Please indicate the number of lines in the listing below that include the string "Latent"; add nothing else.

==*==

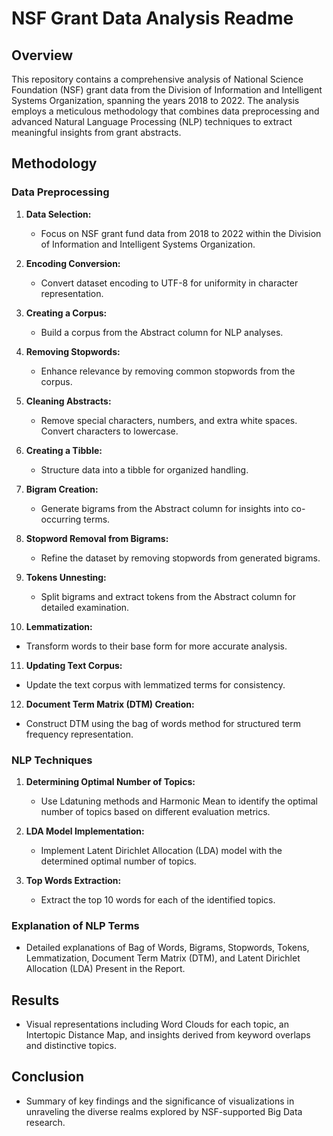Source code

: # NSF Grant Data Analysis Readme

## Overview
This repository contains a comprehensive analysis of National Science Foundation (NSF) grant data from the Division of Information and Intelligent Systems Organization, spanning the years 2018 to 2022. The analysis employs a meticulous methodology that combines data preprocessing and advanced Natural Language Processing (NLP) techniques to extract meaningful insights from grant abstracts.

## Methodology
### Data Preprocessing
1. **Data Selection:**
   - Focus on NSF grant fund data from 2018 to 2022 within the Division of Information and Intelligent Systems Organization.

2. **Encoding Conversion:**
   - Convert dataset encoding to UTF-8 for uniformity in character representation.

3. **Creating a Corpus:**
   - Build a corpus from the Abstract column for NLP analyses.

4. **Removing Stopwords:**
   - Enhance relevance by removing common stopwords from the corpus.

5. **Cleaning Abstracts:**
   - Remove special characters, numbers, and extra white spaces. Convert characters to lowercase.

6. **Creating a Tibble:**
   - Structure data into a tibble for organized handling.

7. **Bigram Creation:**
   - Generate bigrams from the Abstract column for insights into co-occurring terms.

8. **Stopword Removal from Bigrams:**
   - Refine the dataset by removing stopwords from generated bigrams.

9. **Tokens Unnesting:**
   - Split bigrams and extract tokens from the Abstract column for detailed examination.

10. **Lemmatization:**
   - Transform words to their base form for more accurate analysis.

11. **Updating Text Corpus:**
   - Update the text corpus with lemmatized terms for consistency.

12. **Document Term Matrix (DTM) Creation:**
   - Construct DTM using the bag of words method for structured term frequency representation.

### NLP Techniques
1. **Determining Optimal Number of Topics:**
   - Use Ldatuning methods and Harmonic Mean to identify the optimal number of topics based on different evaluation metrics.

2. **LDA Model Implementation:**
   - Implement Latent Dirichlet Allocation (LDA) model with the determined optimal number of topics.

3. **Top Words Extraction:**
   - Extract the top 10 words for each of the identified topics.

### Explanation of NLP Terms
- Detailed explanations of Bag of Words, Bigrams, Stopwords, Tokens, Lemmatization, Document Term Matrix (DTM), and Latent Dirichlet Allocation (LDA) Present in the Report.

## Results
- Visual representations including Word Clouds for each topic, an Intertopic Distance Map, and insights derived from keyword overlaps and distinctive topics.

## Conclusion
- Summary of key findings and the significance of visualizations in unraveling the diverse realms explored by NSF-supported Big Data research.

==*==

▶ _EXERCISE RESPONSE_: 2